Source material »
_ _ _ _ _

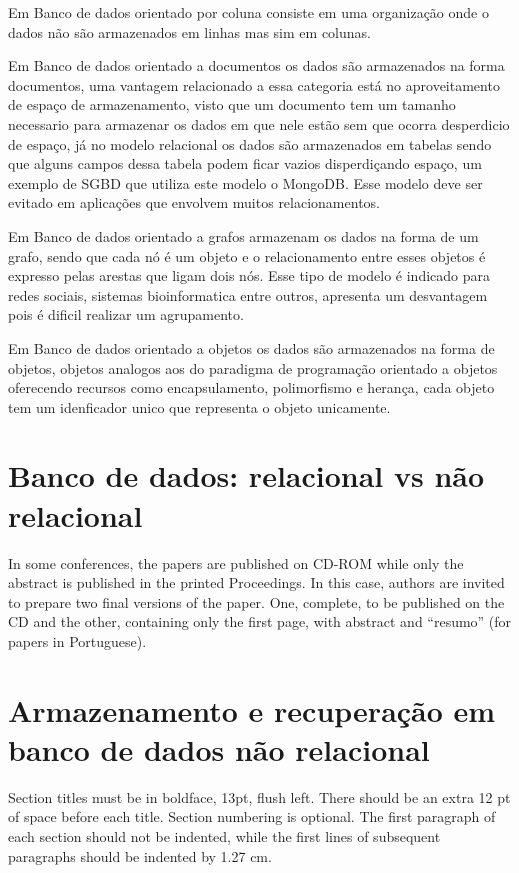 \documentclass[12pt]{article}
\begin{document}
Em Banco de dados orientado por coluna consiste em uma organização onde o dados não são armazenados em linhas mas sim em colunas. %

Em Banco de dados orientado a documentos os dados são armazenados na forma documentos, uma vantagem relacionado a essa categoria está no aproveitamento de espaço de armazenamento, visto que um documento tem um tamanho necessario para armazenar os dados em que nele estão sem que ocorra desperdicio de espaço, já no modelo relacional os dados são armazenados em tabelas sendo que alguns campos dessa tabela podem ficar vazios disperdiçando espaço, um exemplo de SGBD que utiliza este modelo o MongoDB. Esse modelo deve ser evitado em aplicações que envolvem muitos relacionamentos.

Em Banco de dados orientado a grafos armazenam os dados na forma de um grafo, sendo que cada nó é um objeto e o relacionamento entre esses objetos é expresso pelas arestas que ligam dois nós. Esse tipo de modelo é indicado para redes sociais, sistemas bioinformatica entre outros, apresenta um desvantagem pois é dificil realizar um agrupamento. 

Em Banco de dados orientado a objetos os dados são armazenados na forma de objetos, objetos analogos aos do paradigma de programação orientado a objetos oferecendo recursos como encapsulamento, polimorfismo e herança, cada objeto tem um idenficador unico que representa o objeto unicamente. 


\section{Banco de dados: relacional vs não relacional}

In some conferences, the papers are published on CD-ROM while only the
abstract is published in the printed Proceedings. In this case, authors are
invited to prepare two final versions of the paper. One, complete, to be
published on the CD and the other, containing only the first page, with
abstract and ``resumo'' (for papers in Portuguese).

\section{Armazenamento e recuperação em banco de dados não relacional}

Section titles must be in boldface, 13pt, flush left. There should be an extra
12 pt of space before each title. Section numbering is optional. The first
paragraph of each section should not be indented, while the first lines of
subsequent paragraphs should be indented by 1.27 cm.
\end{document}
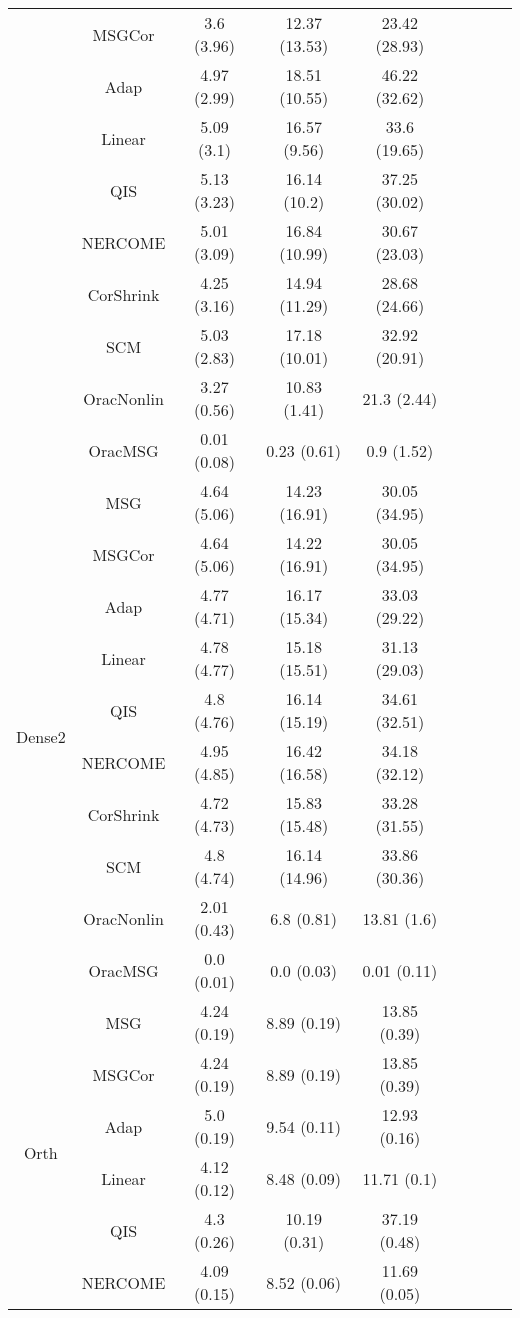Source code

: \documentclass[useAMS,referee,usenatbib]{biom}
\begin{document}
\begin{table}[H]
{\begin{tabular}{ccccccccc}
 & MSGCor   & 3.6 (3.96)  & 12.37 (13.53) & 23.42 (28.93) \\
 & Adap     & 4.97 (2.99) & 18.51 (10.55) & 46.22 (32.62) \\
 & Linear         & 5.09 (3.1)  & 16.57 (9.56)  & 33.6 (19.65)  \\
 & QIS            & 5.13 (3.23) & 16.14 (10.2)  & 37.25 (30.02) \\
 & NERCOME        & 5.01 (3.09) & 16.84 (10.99) & 30.67 (23.03) \\
 & CorShrink      & 4.25 (3.16) & 14.94 (11.29) & 28.68 (24.66) \\
 & SCM            & 5.03 (2.83) & 17.18 (10.01) & 32.92 (20.91) \\
 & OracNonlin & 3.27 (0.56) & 10.83 (1.41)  & 21.3 (2.44)   \\
 & OracMSG  & 0.01 (0.08) & 0.23 (0.61)   & 0.9 (1.52)  \\  \midrule
\multirow{10}{*}{Dense2}    
 & MSG & 4.64 (5.06) & 14.23 (16.91) & 30.05 (34.95) \\
 & MSGCor   & 4.64 (5.06) & 14.22 (16.91) & 30.05 (34.95) \\
 & Adap     & 4.77 (4.71) & 16.17 (15.34) & 33.03 (29.22) \\
 & Linear         & 4.78 (4.77) & 15.18 (15.51) & 31.13 (29.03) \\
 & QIS            & 4.8 (4.76)  & 16.14 (15.19) & 34.61 (32.51) \\
 & NERCOME        & 4.95 (4.85) & 16.42 (16.58) & 34.18 (32.12) \\
 & CorShrink      & 4.72 (4.73) & 15.83 (15.48) & 33.28 (31.55) \\
 & SCM            & 4.8 (4.74)  & 16.14 (14.96) & 33.86 (30.36) \\
 & OracNonlin & 2.01 (0.43) & 6.8 (0.81)    & 13.81 (1.6)   \\
 & OracMSG  & 0.0 (0.01)  & 0.0 (0.03)    & 0.01 (0.11) \\ \midrule
\multirow{10}{*}{Orth}  
 & MSG & 4.24 (0.19) & 8.89 (0.19)  & 13.85 (0.39) \\
 & MSGCor   & 4.24 (0.19) & 8.89 (0.19)  & 13.85 (0.39) \\
 & Adap     & 5.0 (0.19)  & 9.54 (0.11)  & 12.93 (0.16) \\
 & Linear         & 4.12 (0.12) & 8.48 (0.09)  & 11.71 (0.1)  \\
 & QIS            & 4.3 (0.26)  & 10.19 (0.31) & 37.19 (0.48) \\
 & NERCOME        & 4.09 (0.15) & 8.52 (0.06)  & 11.69 (0.05) \\

\end{tabular}}
\end{table}
\end{document}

_ _ _ _ _

Work to complete »
Transcribe only the trailing portion of the entries above: the line that contains "33.28 (31.55) \\" and each line after it.

Response »
 & CorShrink      & 4.72 (4.73) & 15.83 (15.48) & 33.28 (31.55) \\
 & SCM            & 4.8 (4.74)  & 16.14 (14.96) & 33.86 (30.36) \\
 & OracNonlin & 2.01 (0.43) & 6.8 (0.81)    & 13.81 (1.6)   \\
 & OracMSG  & 0.0 (0.01)  & 0.0 (0.03)    & 0.01 (0.11) \\ \midrule
\multirow{10}{*}{Orth}  
 & MSG & 4.24 (0.19) & 8.89 (0.19)  & 13.85 (0.39) \\
 & MSGCor   & 4.24 (0.19) & 8.89 (0.19)  & 13.85 (0.39) \\
 & Adap     & 5.0 (0.19)  & 9.54 (0.11)  & 12.93 (0.16) \\
 & Linear         & 4.12 (0.12) & 8.48 (0.09)  & 11.71 (0.1)  \\
 & QIS            & 4.3 (0.26)  & 10.19 (0.31) & 37.19 (0.48) \\
 & NERCOME        & 4.09 (0.15) & 8.52 (0.06)  & 11.69 (0.05) \\

\end{tabular}}
\end{table}
\end{document}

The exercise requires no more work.